OpenAI Chief Technology Officer Mira Murati resigned Wednesday, saying she wants “to have the time and space to do my own exploration.” Murati had been among three executives at the top of the company behind ChatGPT, and was briefly its leader last year as board members struggled to decide the fate of CEO Sam Altman.
“There is never an ideal time to step away from a place you hold dear, but this moment feels right,” he wrote in a message to OpenAI staff. published in X.
Altman responded to Murati’s post on X by saying that “it’s hard to overstate how much Mira has meant to OpenAI, our mission, and to all of us personally.” He added that he feels “personal gratitude to her for the support and love during all the difficult times.”
A successor was not immediately announced.

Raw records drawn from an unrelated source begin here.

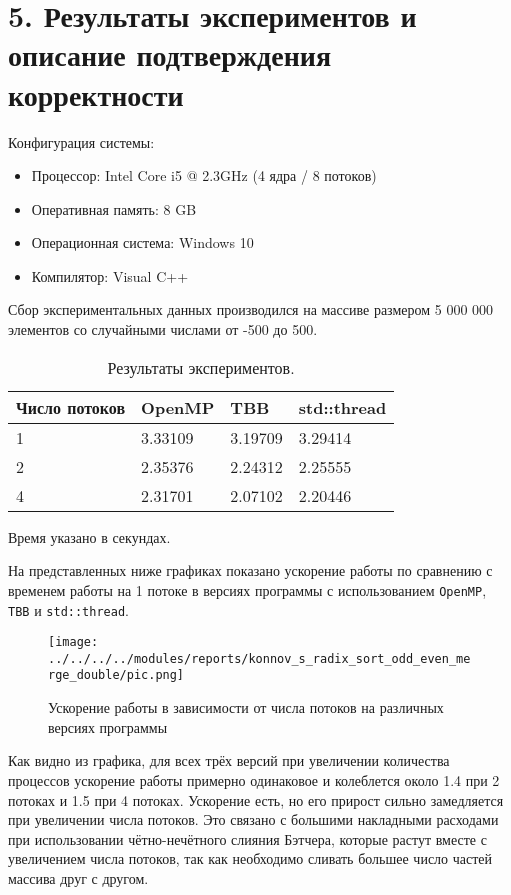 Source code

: \documentclass{report}
\begin{document}
    \newpage
    \section*{5. Результаты экспериментов и описание подтверждения корректности}
    \par Конфигурация системы:
    \begin{itemize}
        \item Процессор: Intel Core i5 @ 2.3GHz (4 ядра / 8 потоков)
        \item Оперативная память: 8 GB
        \item Операционная система: Windows 10
        \item Компилятор: Visual C++
    \end{itemize}
    \par Сбор экспериментальных данных производился на массиве размером 5 000 000 элементов со случайными числами от -500 до 500.
    \begin{table}[hbtp]
        \centering
        \begin{tabular}{||l||l|l|l||}
        \hline \hline
        Число потоков & OpenMP  & TBB     & std::thread \\
        \hline \hline
        1             & 3.33109 & 3.19709 & 3.29414     \\
        \hline
        2             & 2.35376 & 2.24312 & 2.25555     \\
        \hline
        4             & 2.31701 & 2.07102 & 2.20446     \\
        \hline \hline
        \end{tabular}
        \caption{Результаты экспериментов.}
        Время указано в секундах.
    \end{table}
    \par На представленных ниже графиках показано ускорение работы по сравнению с временем работы на 1 потоке в версиях программы с использованием \verb|OpenMP|, \verb|TBB| и \verb|std::thread|.
    \begin{figure}[htbp]
        \centering
        \texttt{[image: ../../../../modules/reports/konnov\_s\_radix\_sort\_odd\_even\_merge\_double/pic.png]}
        \caption{Ускорение работы в зависимости от числа потоков на различных версиях программы}
    \end{figure}
    \par Как видно из графика, для всех трёх версий при увеличении количества процессов ускорение работы примерно одинаковое и колеблется около 1.4 при 2 потоках и 1.5 при 4 потоках. Ускорение есть, но его прирост сильно замедляется при увеличении числа потоков. Это связано с большими накладными расходами при использовании чётно-нечётного слияния Бэтчера, которые растут вместе с увеличением числа потоков, так как необходимо сливать большее число частей массива друг с другом.
    \clearpage
\end{document}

Murati, through a personal spokesperson, declined to provide further comment. OpenAI also declined to comment, referring queries to Murati’s tweet.
Murati previously worked at Tesla and Leap Motion before joining OpenAI in 2018. At the time, OpenAI was a small nonprofit research lab focused on developing an AI system capable of mimicking a wide range of human tasks. But in the wake of ChatGPT’s astonishing success, the organization has grown and its focus has become increasingly commercial. The company has been rethinking its nonprofit structure, while investors have been increasingly eager to bet billions of dollars on its future.

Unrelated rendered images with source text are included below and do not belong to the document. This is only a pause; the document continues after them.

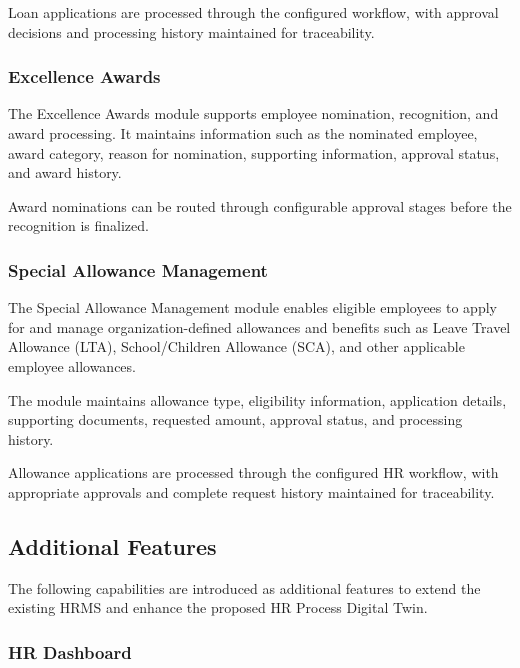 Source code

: \documentclass[12pt,a4paper]{article}
\begin{document}
Loan applications are processed through the configured workflow,
with approval decisions and processing history maintained for
traceability.

\subsubsection{Excellence Awards}

The Excellence Awards module supports employee nomination,
recognition, and award processing. It maintains information such as
the nominated employee, award category, reason for nomination,
supporting information, approval status, and award history.

Award nominations can be routed through configurable approval
stages before the recognition is finalized.

\subsubsection{Special Allowance Management}

The Special Allowance Management module enables eligible employees
to apply for and manage organization-defined allowances and
benefits such as Leave Travel Allowance (LTA), School/Children
Allowance (SCA), and other applicable employee allowances.

The module maintains allowance type, eligibility information,
application details, supporting documents, requested amount,
approval status, and processing history.

Allowance applications are processed through the configured HR
workflow, with appropriate approvals and complete request history
maintained for traceability.


\subsection{Additional Features}

The following capabilities are introduced as additional features
to extend the existing HRMS and enhance the proposed HR Process
Digital Twin.

\subsubsection{HR Dashboard}
\end{document}
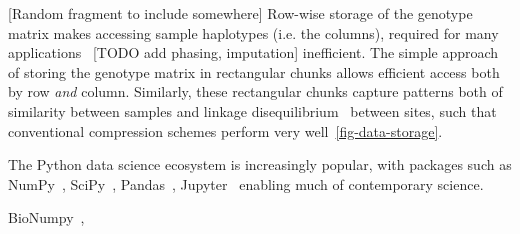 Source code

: \documentclass[a4paper,num-refs]{oup-contemporary}
\begin{document}


[Random fragment to include somewhere]
Row-wise storage of the genotype matrix makes accessing 
sample haplotypes (i.e. the columns),
required for many
applications~\cite[e.g.][]{durbin2014efficient,kelleher2019inferring} 
[TODO add phasing, imputation]
inefficient. The simple approach of storing the genotype matrix
in rectangular chunks allows efficient access both by row \emph{and}
column. Similarly, these rectangular chunks capture patterns
both of similarity between samples and linkage disequilibrium~\cite{mcvean2019linkage} 
between sites, such that conventional compression schemes 
perform very well~\ref{fig-data-storage}.


The Python data science ecosystem is increasingly popular, 
with packages such as NumPy~\citep{harris2020array},
SciPy~\citep{virtanen2020scipy},
Pandas~\citep{mckinney2010data},
Jupyter~\citep{kluyver2016jupyter}
enabling much of contemporary science.

BioNumpy~\citep{rand2022bionumpy}, 
\end{document}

OpenAI suffered a dramatic boardroom coup last November, with CEO Sam Altman ousted from his position and briefly replaced by Murati. After most staff threatened to resign and following pleas from investors including Microsoft, which had invested billions of dollars in the company, Altman was reinstated with an entirely new board.

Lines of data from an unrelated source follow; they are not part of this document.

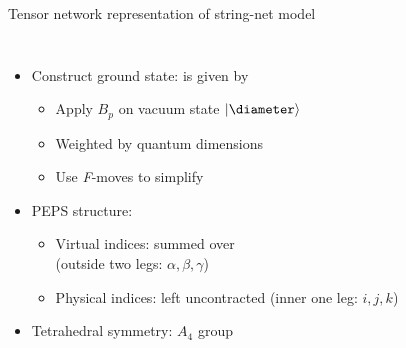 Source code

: \documentclass{fdubeamer}
\newcommand{\1}{\mathbb{1}}
\begin{document}
\begin{frame}{Tensor network representation of string-net model}

\begin{columns}[c]


    \begin{itemize}
      \item Construct ground state: is given by 

        \begin{itemize}
          \item Apply $B_p$ on vacuum state $\ket{\diameter}$
          \item Weighted by quantum dimensions
          \item Use \textit{F}-moves to simplify
        \end{itemize}

      \item PEPS structure:

        \begin{itemize}
          \item Virtual indices: summed over \\
            \mbox{\qquad} (outside two legs: $\alpha,\beta,\gamma$)
          \item Physical indices: left uncontracted
            \mbox{\qquad} (inner one leg: $i,j,k$)
        \end{itemize}

      \item Tetrahedral symmetry: $A_4$ group
    \end{itemize}



\end{columns}
\end{frame}
\end{document}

In the months that followed, several of OpenAI’s leaders, along with senior engineering figures, stepped away from the company. Ilya Sutskever, one of the company’s earliest hires, the technical brains behind much of its previous work and a board member who voted to oust Altman before backing out, resigned of the company in May.
Sutskever’s departure was followed shortly after by Jan Leike, an engineer who led the long-term AI safety work with Sutskever. John Schulman, the engineer who took the lead on the safety work, resigned In August, Greg Brockman, a co-founder of OpenAI and a board member who backed Altman, said he would take a sabbatical from the company until the end of the year.
Several former OpenAI executives and researchers have gone on to create AI startups. Notably, Sutskever launched Safe Superintelligence this year, which focuses on developing safe AI. Former OpenAI research chief Dario Amodei and his sister Daniela founded Anthropic in 2021, now one of the company’s main rivals for customers.
This is a developing story. Please check back for updates.